The Alor Archipelago
The Alor Archipelago comprises of 20 islands in the furthest reaches of the Lesser Sunda Islands and is Indonesia at its rawest and most beautiful. Set more or less north of West Timor and east of Pantar, Lembata, and Flores this small scrap of land will delight even the most hardened of travellers.
The Alor islands are populated by a rich diversity of people with more than a dozen languages. Most Alorites, especially in the island’s interior, are Protestants, while the sea-facing villages have significant Muslim populations. One of the most notorious tribe of indigenous people here is located about 13 kilometres east of the main town of Kalabahi. These people have a rich culture and are famed for their skill at Ikat weaving.

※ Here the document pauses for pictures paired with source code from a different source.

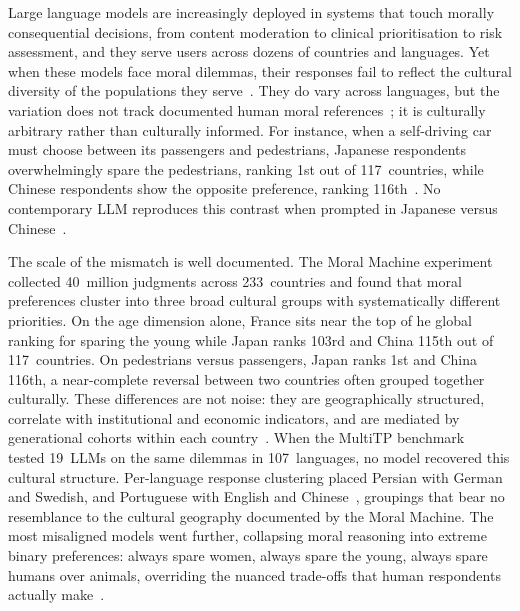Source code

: \documentclass{article}
\begin{document}
Large language models are increasingly deployed in systems that touch morally consequential decisions, from content moderation to clinical prioritisation to risk assessment, and they serve users across dozens of countries and languages. Yet when these models face moral dilemmas, their responses fail to reflect the cultural diversity of the populations they serve~\citep{jin2025multitp}. They do vary across languages, but the variation does not track documented human moral references~\citep{awad2018moral}; it is culturally arbitrary rather than culturally informed. For instance, when a self-driving car must choose between its passengers and pedestrians, Japanese respondents overwhelmingly spare the pedestrians, ranking 1st out of 117~countries, while Chinese respondents show the opposite preference, ranking 116th~\citep{awad2018moral}. No contemporary LLM reproduces this contrast when prompted in Japanese versus Chinese~\citep{jin2025multitp}.

The scale of the mismatch is well documented. The Moral Machine experiment~\citep{awad2018moral} collected 40~million judgments across 233~countries and found that moral preferences cluster into three broad cultural groups with systematically different priorities. On the age dimension alone, France sits near the top of he global ranking for sparing the young while Japan ranks 103rd and China 115th out of 117~countries. On pedestrians versus passengers, Japan ranks 1st and China 116th, a near-complete reversal between two countries often grouped together culturally. These differences are not noise: they are geographically structured, correlate with institutional and economic indicators, and are mediated by generational cohorts within each country~\citep{awad2018moral, inglehart2005modernization}. When the MultiTP benchmark~\citep{jin2025multitp} tested 19~LLMs on the same dilemmas in 107~languages, no model recovered this cultural structure. Per-language response clustering placed Persian with German and Swedish, and Portuguese with English and Chinese~\citep{jin2025multitp}, groupings that bear no resemblance to the cultural geography documented by the Moral Machine. The most misaligned models went further, collapsing moral reasoning into extreme binary preferences: always spare women, always spare the young, always spare humans over animals, overriding the nuanced trade-offs that human respondents actually make~\citep{jin2025multitp}.
\end{document}
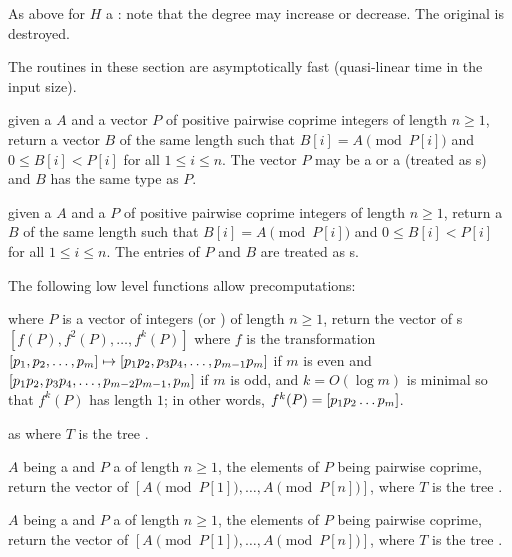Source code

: 

As above for $H$ a : note that the degree may increase or decrease.
The original  is destroyed.




The routines in these section are asymptotically fast (quasi-linear time in
the input size).

 given a  $A$ and a vector $P$ of
positive pairwise coprime integers of length $n\ge 1$, return a vector $B$ of
the same length such that $B[i] = A\pmod{P[i]}$ and $0\leq B[i] < P[i]$ for
all $1\leq i\leq n$. The vector $P$ may be a  or a 
(treated as s) and $B$ has the same type as $P$.

 given a  $A$ and a 
$P$ of positive pairwise coprime integers of length $n\ge 1$, return a
 $B$ of the same length such that $B[i]=A\pmod{P[i]}$ and
$0\leq B[i] < P[i]$ for all $1\leq i\leq n$. The entries of $P$ and $B$ are
treated as s.

The following low level functions allow precomputations:

 where $P$ is a vector of integers (or
) of length $n\ge 1$, return the vector of s
$[f(P),f^2(P),\ldots,f^k(P)]$ where $f$ is the transformation
$[p_1,p_2,\ldots,p_m] \mapsto [p_1\*p_2,p_3\*p_4,\ldots,p_{m-1}\*p_m]$ if $m$
is even and $[p_1\*p_2,p_3\*p_4,\ldots,p_{m-2}\*p_{m-1},p_m]$ if $m$ is odd,
and $k = O(\log m)$ is minimal so that $f^k(P)$ has length $1$; in other
words, $f^k(P) = [p_1\*p_2\*\ldots\*p_m]$.

as  where $T$ is the tree .

 $A$ being a 
and $P$ a  of length $n\ge 1$, the elements of $P$ being
pairwise coprime, return the vector of 
$[A \pmod{P[1]},\ldots,A \pmod{P[n]}]$,
where $T$ is the tree .

 $A$ being a 
and $P$ a  of length $n\ge 1$, the elements of $P$ being
pairwise coprime, return the vector of 
$[A \pmod{P[1]},\ldots,A \pmod{P[n]}]$,
where $T$ is the tree .

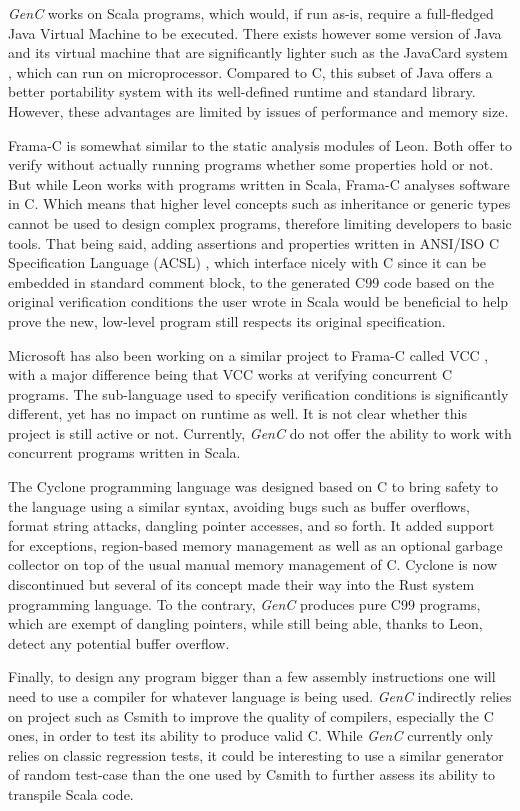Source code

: \documentclass[a4paper,twoside]{article}
\newcommand{\GenC}{\emph{GenC}\xspace}
\begin{document}
\GenC works on Scala programs, which would, if run as-is, require a full-fledged
Java Virtual Machine to be executed. There exists however some version of Java
and its virtual machine that are significantly lighter such as the JavaCard
system \cite{javacard}, which can run on microprocessor. Compared to C, this
subset of Java offers a better portability system with its well-defined runtime
and standard library. However, these advantages are limited by issues of
performance and memory size.

Frama-C \cite{framac} is somewhat similar to the static analysis modules of
Leon. Both offer to verify without actually running programs whether some
properties hold or not. But while Leon works with programs written in Scala,
Frama-C analyses software in C. Which means that higher level concepts such as
inheritance or generic types cannot be used to design complex programs,
therefore limiting developers to basic tools. That being said, adding assertions
and properties written in ANSI/ISO C Specification Language (ACSL) \cite{acsl},
which interface nicely with C since it can be embedded in standard comment
block, to the generated C99 code based on the original verification conditions
the user wrote in Scala would be beneficial to help prove the new, low-level
program still respects its original specification.

Microsoft has also been working on a similar project to Frama-C called VCC
\cite{vcc}, with a major difference being that VCC works at verifying concurrent
C programs. The sub-language used to specify verification conditions is
significantly different, yet has no impact on runtime as well. It is not clear
whether this project is still active or not. Currently, \GenC do not offer the
ability to work with concurrent programs written in Scala.

The Cyclone programming language \cite{cyclone} was designed based on C to bring
safety to the language using a similar syntax, avoiding bugs such as buffer
overflows, format string attacks, dangling pointer accesses, and so forth. It
added support for exceptions, region-based memory management as well as an
optional garbage collector on top of the usual manual memory management of C.
Cyclone is now discontinued but several of its concept made their way into the
Rust system programming language. To the contrary, \GenC produces pure C99
programs, which are exempt of dangling pointers, while still being able, thanks
to Leon, detect any potential buffer overflow.

Finally, to design any program bigger than a few assembly instructions one will
need to use a compiler for whatever language is being used. \GenC indirectly
relies on project such as Csmith \cite{csmith} to improve the quality of
compilers, especially the C ones, in order to test its ability to produce valid
C. While \GenC currently only relies on classic regression tests, it could be
interesting to use a similar generator of random test-case than the one used by
Csmith to further assess its ability to transpile Scala code.
\end{document}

Visiting their village pulls you right back in time, and they love to regale visitors with ancient songs and chants, including the infamous Lego-Lego dance. This is performed in the spirit of brotherhood and they love to get visitors to join them.

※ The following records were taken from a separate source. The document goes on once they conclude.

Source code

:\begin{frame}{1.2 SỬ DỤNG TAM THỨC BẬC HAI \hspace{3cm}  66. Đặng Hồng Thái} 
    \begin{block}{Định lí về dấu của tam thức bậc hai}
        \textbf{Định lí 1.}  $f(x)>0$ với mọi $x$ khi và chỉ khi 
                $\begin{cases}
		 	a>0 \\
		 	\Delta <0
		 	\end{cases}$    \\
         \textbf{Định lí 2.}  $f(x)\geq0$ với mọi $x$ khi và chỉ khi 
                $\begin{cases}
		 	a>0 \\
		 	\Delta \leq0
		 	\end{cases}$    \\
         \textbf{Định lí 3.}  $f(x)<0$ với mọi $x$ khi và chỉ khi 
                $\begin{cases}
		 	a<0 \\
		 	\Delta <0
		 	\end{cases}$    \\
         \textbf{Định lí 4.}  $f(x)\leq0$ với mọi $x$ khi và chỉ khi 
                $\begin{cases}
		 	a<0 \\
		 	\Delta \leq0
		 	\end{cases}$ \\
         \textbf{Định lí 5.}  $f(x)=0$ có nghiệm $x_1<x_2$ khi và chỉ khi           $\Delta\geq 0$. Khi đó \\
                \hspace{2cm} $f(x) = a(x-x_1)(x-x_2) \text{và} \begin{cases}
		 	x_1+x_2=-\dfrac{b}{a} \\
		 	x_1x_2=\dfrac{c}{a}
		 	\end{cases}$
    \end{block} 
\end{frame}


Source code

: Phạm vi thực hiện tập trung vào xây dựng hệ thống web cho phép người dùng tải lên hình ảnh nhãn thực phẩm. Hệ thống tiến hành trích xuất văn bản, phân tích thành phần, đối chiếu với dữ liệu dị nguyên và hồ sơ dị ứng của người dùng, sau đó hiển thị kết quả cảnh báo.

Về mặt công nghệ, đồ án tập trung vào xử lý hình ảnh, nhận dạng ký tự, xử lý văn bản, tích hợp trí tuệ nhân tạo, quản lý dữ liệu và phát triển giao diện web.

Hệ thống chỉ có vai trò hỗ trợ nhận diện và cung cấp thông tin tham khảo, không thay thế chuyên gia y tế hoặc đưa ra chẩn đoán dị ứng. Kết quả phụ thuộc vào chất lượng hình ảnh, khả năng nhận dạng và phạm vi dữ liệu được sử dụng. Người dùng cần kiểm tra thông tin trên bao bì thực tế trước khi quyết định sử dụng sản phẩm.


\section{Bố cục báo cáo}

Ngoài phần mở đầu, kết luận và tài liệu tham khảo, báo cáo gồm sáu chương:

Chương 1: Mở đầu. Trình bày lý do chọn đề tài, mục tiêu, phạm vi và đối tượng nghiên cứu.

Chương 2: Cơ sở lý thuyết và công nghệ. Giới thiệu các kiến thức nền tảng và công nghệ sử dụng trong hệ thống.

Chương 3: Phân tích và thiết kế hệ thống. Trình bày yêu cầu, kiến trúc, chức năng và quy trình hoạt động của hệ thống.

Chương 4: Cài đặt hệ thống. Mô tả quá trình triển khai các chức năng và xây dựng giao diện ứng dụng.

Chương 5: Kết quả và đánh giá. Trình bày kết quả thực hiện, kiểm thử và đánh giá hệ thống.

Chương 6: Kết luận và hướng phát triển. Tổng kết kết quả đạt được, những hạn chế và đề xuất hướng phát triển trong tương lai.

Their authentic village consists of around 12 houses with four levels arranged in a row reached by a steep set of steps. If you are lucky, the village chief will show you around his house and his collection of moko drums, which are big brass drums, believed to be more than 2,000 years old and today is often used as a part of a wedding dowry.
Flores means flower in the local tongue; however, you are not going to find fields of tulips or daffodils here. You will discover ethereal and ever-changing crater lakes that alter their hue depending on their mineral content, a heavily forested interior, and deserted beaches.
To the west of Flores is the famous Komodo National Park and to the north, across the Flores Sea, is the island of Sulawesi. The main town on Flores is Maumere and the total population on Flores is approximately 1,000,000 people.
The multi-colored crater lakes of Kelimutu are the money shot for most visitors to Flores. These iconic bodies of water change colour from blue to red and green, depending on the gases and mineral content bubbling below the surface. One of the best ways to enjoy this star attraction is to rise early and hike up the nearby volcano to watch the sunrise over the lakes.
Another captivating sight are the unusual lingko rice fields that are laid out in patterns resembling spider’s webs. Each part of the formation is assigned to a family and the size of the patch correlates to their wealth. Take a trip inland to search out some of these amazing feats of design.
The Manggarai people live in the western part of Flores and engage in a wealth of unique traditions and celebrations, unlike those anywhere else in Indonesia. One of the most energetic of these is the Caci dance which entails two men dressed as animals trying to hit each other with whips. Wild drumbeats accompany their escapades, and while this appears lawless and possessed, it is nothing more than a ceremonial spectacle. These rituals tend to happen in an unscheduled and haphazard fashion, so it is best to find a local guide.
The Manggarai live in Wae Rebo in Western Flores, which is a good 10-kilometre trek from Denge through some spectacular countryside including waterfalls, jagged cliffs, and lush mountainous country. It is also possible to overnight here in one of the distinctive roundhouses inhabited by the tribe.
Scuba Diving and Snorkelling in Flores
Spectacular opportunities for snorkelling and scuba diving exist throughout the region. Off Maumere, the main town of Flores, the reefs have a good coverage of soft corals and colourful crinoids. Other than an abundance of reef fish, look out for ribbon eels, moray eels, squat lobsters and crabs. Gorgonian sea fans splay out across the ocean floor and you could find some with pygmy seahorses. Many sites could reveal an Ambon scorpionfish, waspfish, flamboyant cuttlefish, colourful nudibranch, octopus and other strange critters.